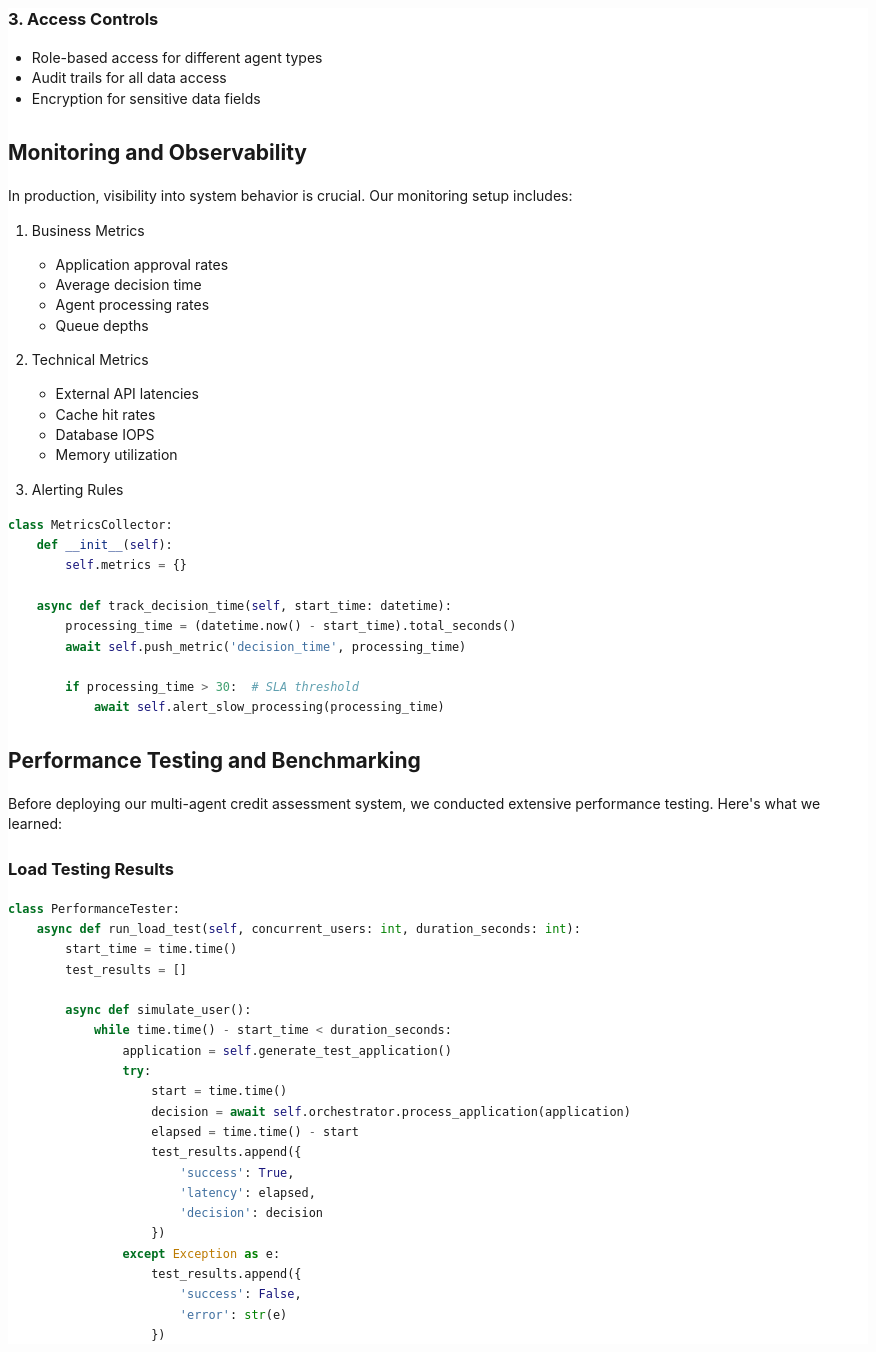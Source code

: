 ### 3. Access Controls
- Role-based access for different agent types
- Audit trails for all data access
- Encryption for sensitive data fields

## Monitoring and Observability

In production, visibility into system behavior is crucial. Our monitoring setup includes:

1. Business Metrics
   - Application approval rates
   - Average decision time
   - Agent processing rates
   - Queue depths

2. Technical Metrics
   - External API latencies
   - Cache hit rates
   - Database IOPS
   - Memory utilization

3. Alerting Rules
```python
class MetricsCollector:
    def __init__(self):
        self.metrics = {}
        
    async def track_decision_time(self, start_time: datetime):
        processing_time = (datetime.now() - start_time).total_seconds()
        await self.push_metric('decision_time', processing_time)
        
        if processing_time > 30:  # SLA threshold
            await self.alert_slow_processing(processing_time)
```

## Performance Testing and Benchmarking

Before deploying our multi-agent credit assessment system, we conducted extensive performance testing. Here's what we learned:

### Load Testing Results

```python
class PerformanceTester:
    async def run_load_test(self, concurrent_users: int, duration_seconds: int):
        start_time = time.time()
        test_results = []
        
        async def simulate_user():
            while time.time() - start_time < duration_seconds:
                application = self.generate_test_application()
                try:
                    start = time.time()
                    decision = await self.orchestrator.process_application(application)
                    elapsed = time.time() - start
                    test_results.append({
                        'success': True,
                        'latency': elapsed,
                        'decision': decision
                    })
                except Exception as e:
                    test_results.append({
                        'success': False,
                        'error': str(e)
                    })
```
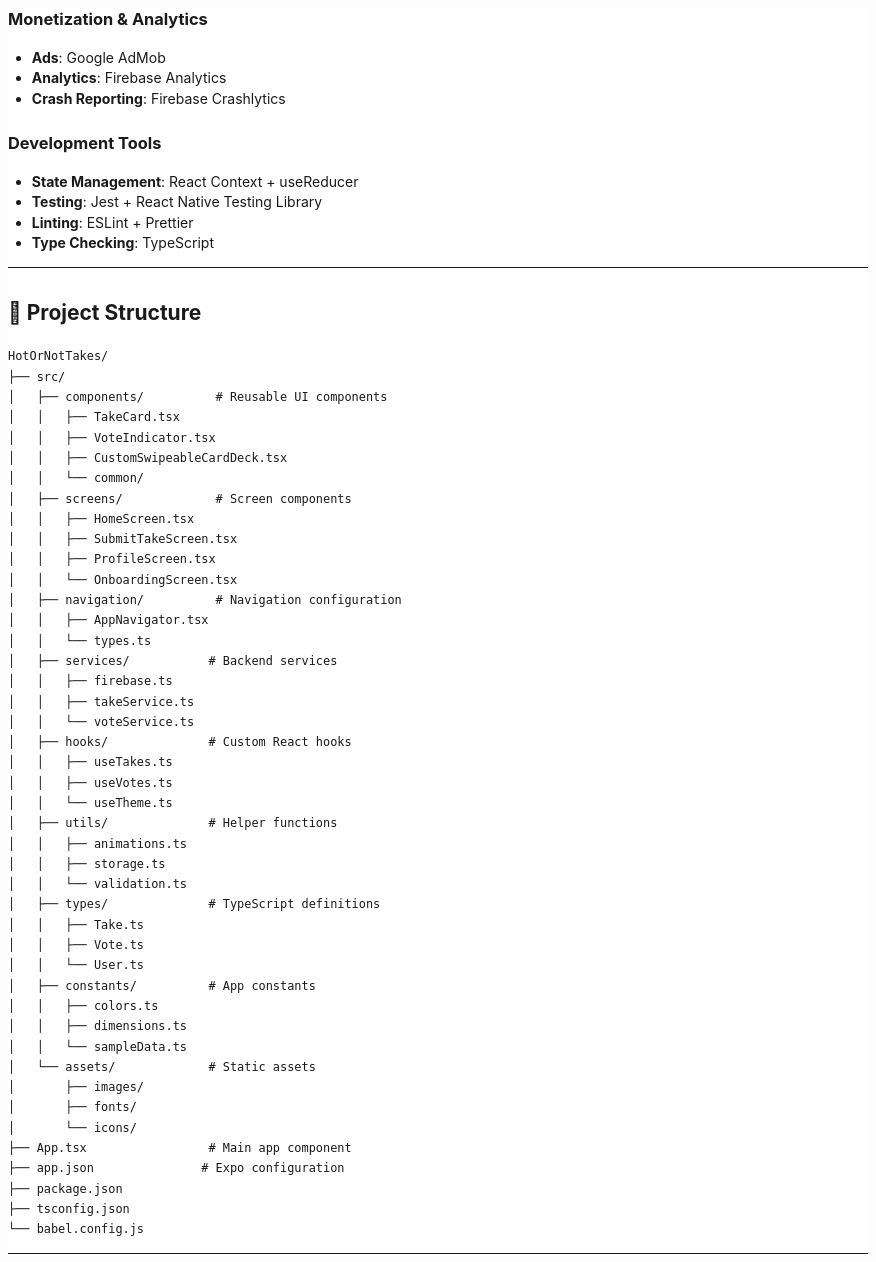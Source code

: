 ### Monetization & Analytics
- **Ads**: Google AdMob
- **Analytics**: Firebase Analytics
- **Crash Reporting**: Firebase Crashlytics

### Development Tools
- **State Management**: React Context + useReducer
- **Testing**: Jest + React Native Testing Library
- **Linting**: ESLint + Prettier
- **Type Checking**: TypeScript

---

## 📁 Project Structure

```
HotOrNotTakes/
├── src/
│   ├── components/          # Reusable UI components
│   │   ├── TakeCard.tsx
│   │   ├── VoteIndicator.tsx
│   │   ├── CustomSwipeableCardDeck.tsx
│   │   └── common/
│   ├── screens/             # Screen components
│   │   ├── HomeScreen.tsx
│   │   ├── SubmitTakeScreen.tsx
│   │   ├── ProfileScreen.tsx
│   │   └── OnboardingScreen.tsx
│   ├── navigation/          # Navigation configuration
│   │   ├── AppNavigator.tsx
│   │   └── types.ts
│   ├── services/           # Backend services
│   │   ├── firebase.ts
│   │   ├── takeService.ts
│   │   └── voteService.ts
│   ├── hooks/              # Custom React hooks
│   │   ├── useTakes.ts
│   │   ├── useVotes.ts
│   │   └── useTheme.ts
│   ├── utils/              # Helper functions
│   │   ├── animations.ts
│   │   ├── storage.ts
│   │   └── validation.ts
│   ├── types/              # TypeScript definitions
│   │   ├── Take.ts
│   │   ├── Vote.ts
│   │   └── User.ts
│   ├── constants/          # App constants
│   │   ├── colors.ts
│   │   ├── dimensions.ts
│   │   └── sampleData.ts
│   └── assets/             # Static assets
│       ├── images/
│       ├── fonts/
│       └── icons/
├── App.tsx                 # Main app component
├── app.json               # Expo configuration
├── package.json
├── tsconfig.json
└── babel.config.js
```

---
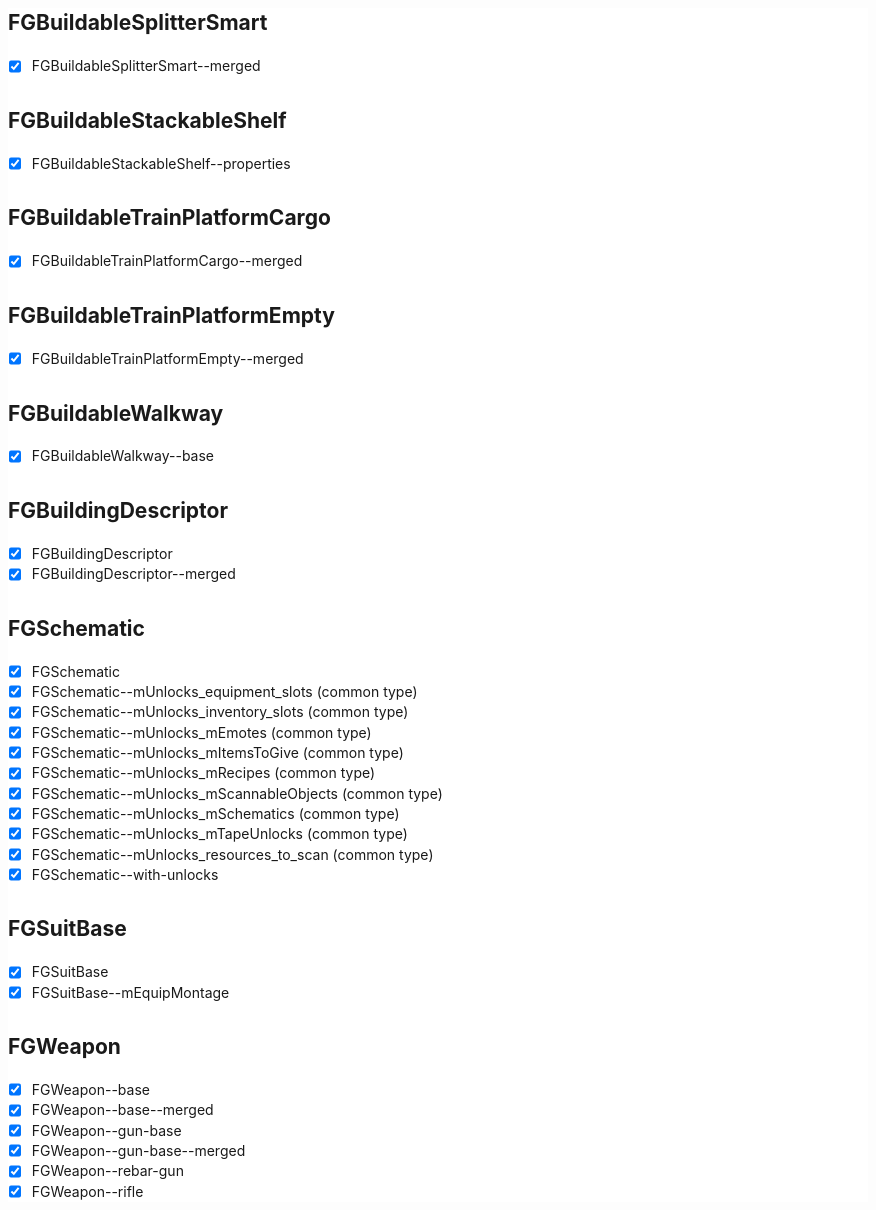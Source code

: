 ## FGBuildableSplitterSmart

-   [x] FGBuildableSplitterSmart--merged

## FGBuildableStackableShelf

-   [x] FGBuildableStackableShelf--properties

## FGBuildableTrainPlatformCargo

-   [x] FGBuildableTrainPlatformCargo--merged

## FGBuildableTrainPlatformEmpty

-   [x] FGBuildableTrainPlatformEmpty--merged

## FGBuildableWalkway

-   [x] FGBuildableWalkway--base

## FGBuildingDescriptor

-   [x] FGBuildingDescriptor
-   [x] FGBuildingDescriptor--merged

## FGSchematic

-   [x] FGSchematic
-   [x] FGSchematic--mUnlocks_equipment_slots (common type)
-   [x] FGSchematic--mUnlocks_inventory_slots (common type)
-   [x] FGSchematic--mUnlocks_mEmotes (common type)
-   [x] FGSchematic--mUnlocks_mItemsToGive (common type)
-   [x] FGSchematic--mUnlocks_mRecipes (common type)
-   [x] FGSchematic--mUnlocks_mScannableObjects (common type)
-   [x] FGSchematic--mUnlocks_mSchematics (common type)
-   [x] FGSchematic--mUnlocks_mTapeUnlocks (common type)
-   [x] FGSchematic--mUnlocks_resources_to_scan (common type)
-   [x] FGSchematic--with-unlocks

## FGSuitBase

-   [x] FGSuitBase
-   [x] FGSuitBase--mEquipMontage

## FGWeapon

-   [x] FGWeapon--base
-   [x] FGWeapon--base--merged
-   [x] FGWeapon--gun-base
-   [x] FGWeapon--gun-base--merged
-   [x] FGWeapon--rebar-gun
-   [x] FGWeapon--rifle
▬▬▬
**EXERCISE BRIEF**
Copy every line above that includes the string "React".

**WRITTEN RESPONSE**
- **State Management**: React Context + useReducer
- **Testing**: Jest + React Native Testing Library
│   ├── hooks/              # Custom React hooks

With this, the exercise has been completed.